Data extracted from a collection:

# # #

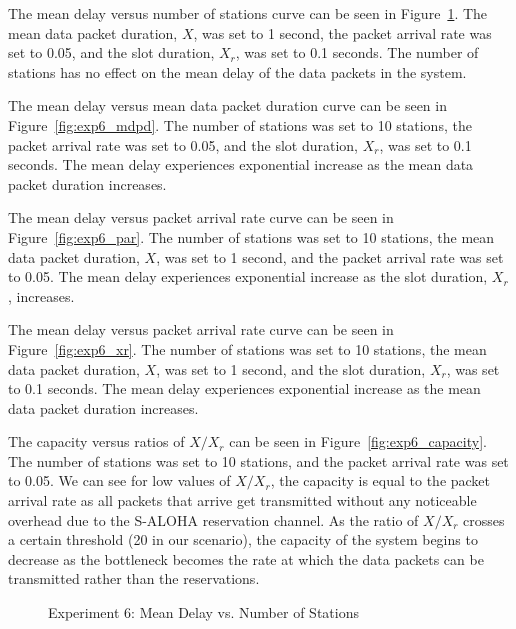The mean delay versus number of stations curve can be seen in Figure~\ref{fig:exp6_ns}. The mean data packet duration, $X$, was set to 1 second, the packet arrival rate was set to 0.05, and the slot duration, $X_r$, was set to 0.1 seconds. The number of stations has no effect on the mean delay of the data packets in the system.

The mean delay versus mean data packet duration curve can be seen in Figure~\ref{fig:exp6_mdpd}. The number of stations was set to 10 stations, the packet arrival rate was set to 0.05, and the slot duration, $X_r$, was set to 0.1 seconds. The mean delay experiences exponential increase as the mean data packet duration increases.

The mean delay versus packet arrival rate curve can be seen in Figure~\ref{fig:exp6_par}. The number of stations was set to 10 stations, the mean data packet duration, $X$, was set to 1 second, and the packet arrival rate was set to 0.05. The mean delay experiences exponential increase as the slot duration, $X_r$, increases.

The mean delay versus packet arrival rate curve can be seen in Figure~\ref{fig:exp6_xr}. The number of stations was set to 10 stations, the mean data packet duration, $X$, was set to 1 second, and the slot duration, $X_r$, was set to 0.1 seconds. The mean delay experiences exponential increase as the mean data packet duration increases.

The capacity versus ratios of $X / X_r$ can be seen in Figure~\ref{fig:exp6_capacity}. The number of stations was set to 10 stations, and the packet arrival rate was set to 0.05. We can see for low values of $X / X_r$, the capacity is equal to the packet arrival rate as all packets that arrive get transmitted without any noticeable overhead due to the S-ALOHA reservation channel. As the ratio of $X / X_r$ crosses a certain threshold (20 in our scenario), the capacity of the system begins to decrease as the bottleneck becomes the rate at which the data packets can be transmitted rather than the reservations.

\begin{figure}[h]
\centering
{}
\caption{Experiment 6: Mean Delay vs. Number of Stations}
\label{fig:exp6_ns}
\end{figure}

# # #

> **To do**
Write every entry out again exactly, images omitted.

> **Answer for this exercise**
The mean delay versus number of stations curve can be seen in Figure~\ref{fig:exp6_ns}. The mean data packet duration, $X$, was set to 1 second, the packet arrival rate was set to 0.05, and the slot duration, $X_r$, was set to 0.1 seconds. The number of stations has no effect on the mean delay of the data packets in the system.

The mean delay versus mean data packet duration curve can be seen in Figure~\ref{fig:exp6_mdpd}. The number of stations was set to 10 stations, the packet arrival rate was set to 0.05, and the slot duration, $X_r$, was set to 0.1 seconds. The mean delay experiences exponential increase as the mean data packet duration increases.

The mean delay versus packet arrival rate curve can be seen in Figure~\ref{fig:exp6_par}. The number of stations was set to 10 stations, the mean data packet duration, $X$, was set to 1 second, and the packet arrival rate was set to 0.05. The mean delay experiences exponential increase as the slot duration, $X_r$, increases.

The mean delay versus packet arrival rate curve can be seen in Figure~\ref{fig:exp6_xr}. The number of stations was set to 10 stations, the mean data packet duration, $X$, was set to 1 second, and the slot duration, $X_r$, was set to 0.1 seconds. The mean delay experiences exponential increase as the mean data packet duration increases.

The capacity versus ratios of $X / X_r$ can be seen in Figure~\ref{fig:exp6_capacity}. The number of stations was set to 10 stations, and the packet arrival rate was set to 0.05. We can see for low values of $X / X_r$, the capacity is equal to the packet arrival rate as all packets that arrive get transmitted without any noticeable overhead due to the S-ALOHA reservation channel. As the ratio of $X / X_r$ crosses a certain threshold (20 in our scenario), the capacity of the system begins to decrease as the bottleneck becomes the rate at which the data packets can be transmitted rather than the reservations.

\begin{figure}[h]
\centering
{}
\caption{Experiment 6: Mean Delay vs. Number of Stations}
\label{fig:exp6_ns}
\end{figure}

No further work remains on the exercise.